Arizona’s First 3D-Printed Home Aims to Solve Affordable Housing Crisis
By: Phoenix Home and Garden
3D printing paves the way for more affordable housing in the Valley and beyond.
From custom-fit shoes and car parts to personal protective equipment and more, 3D printing is now ubiquitous. But the idea of using the technology to build a home was an entirely new concept for Jason Barlow, president and CEO of Habitat for Humanity Central Arizona. When engineers and ASU alumni Clarence McAllister and Paul Mooney approached Barlow with a pitch to build Arizona’s first computer-generated domicile, the idea was immediately enticing. “They asked me if I’d be interested in some new, innovative, affordable housing solutions,” Barlow says. “Well, that took me about a nanosecond to say ‘of course we would be.’”

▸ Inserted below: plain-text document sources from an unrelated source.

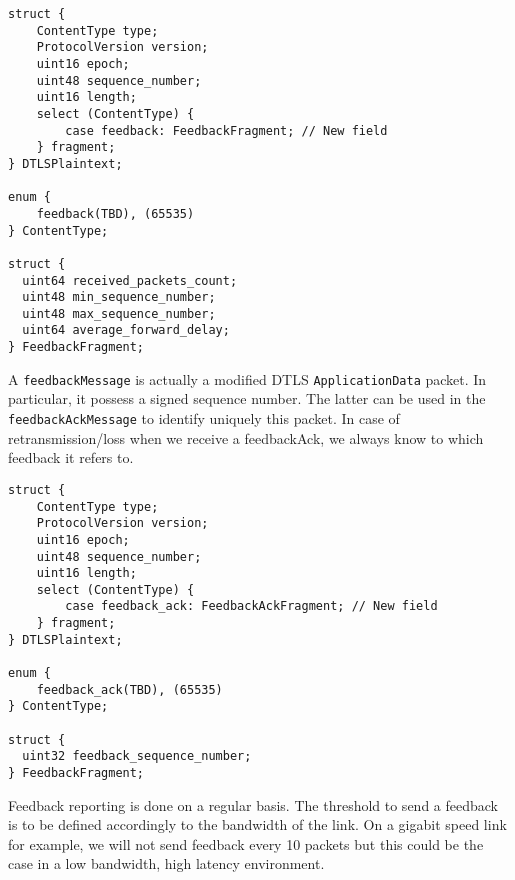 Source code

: 
\begin{lstlisting}[caption= Feedback message structure, label=lst:feedbackM]
struct {
    ContentType type;
    ProtocolVersion version;
    uint16 epoch;
    uint48 sequence_number;
    uint16 length;
    select (ContentType) {
        case feedback: FeedbackFragment; // New field
    } fragment;
} DTLSPlaintext;

enum {
    feedback(TBD), (65535)
} ContentType;

struct {
  uint64 received_packets_count;
  uint48 min_sequence_number;
  uint48 max_sequence_number;
  uint64 average_forward_delay;
} FeedbackFragment;
\end{lstlisting}

A \verb!feedbackMessage! is actually a modified DTLS \verb!ApplicationData! packet. In particular, it possess a signed sequence number. The latter can be used in the \verb!feedbackAckMessage! to identify uniquely this packet. In case of retransmission/loss when we receive a feedbackAck, we always know to which feedback it refers to.

\begin{lstlisting}[caption = Feedback Ack structure, label=lst:feedbackA]
struct {
    ContentType type;
    ProtocolVersion version;
    uint16 epoch;
    uint48 sequence_number;
    uint16 length;
    select (ContentType) {
        case feedback_ack: FeedbackAckFragment; // New field
    } fragment;
} DTLSPlaintext;

enum {
    feedback_ack(TBD), (65535)
} ContentType;

struct {
  uint32 feedback_sequence_number;
} FeedbackFragment;
\end{lstlisting}

Feedback reporting is done on a regular basis. The threshold to send a feedback is to be defined accordingly to the bandwidth of the link. On a gigabit speed link for example, we will not send feedback every 10 packets but this could be the case in a low bandwidth, high latency environment.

Thus began the monthslong process of designing, engineering, permitting and printing the Tempe dwelling. Phoenix Home & Garden Masters of the Southwest award winner and Habitat for Humanity Central Arizona board member Mark Candelaria and fellow architect and project manager Damon Wake worked closely with the charitable organization along with the City of Tempe and a team of engineers from Germany, where the printer is manufactured, to complete the project. “When Habitat decided to tackle their first 3D-printed house, we were thrilled to make that happen in Tempe,” says Tempe Mayor Corey Woods. “Innovating to find new models is the key to easing the affordable housing crisis, and we were determined to work side by side to see this unique project come to fruition.”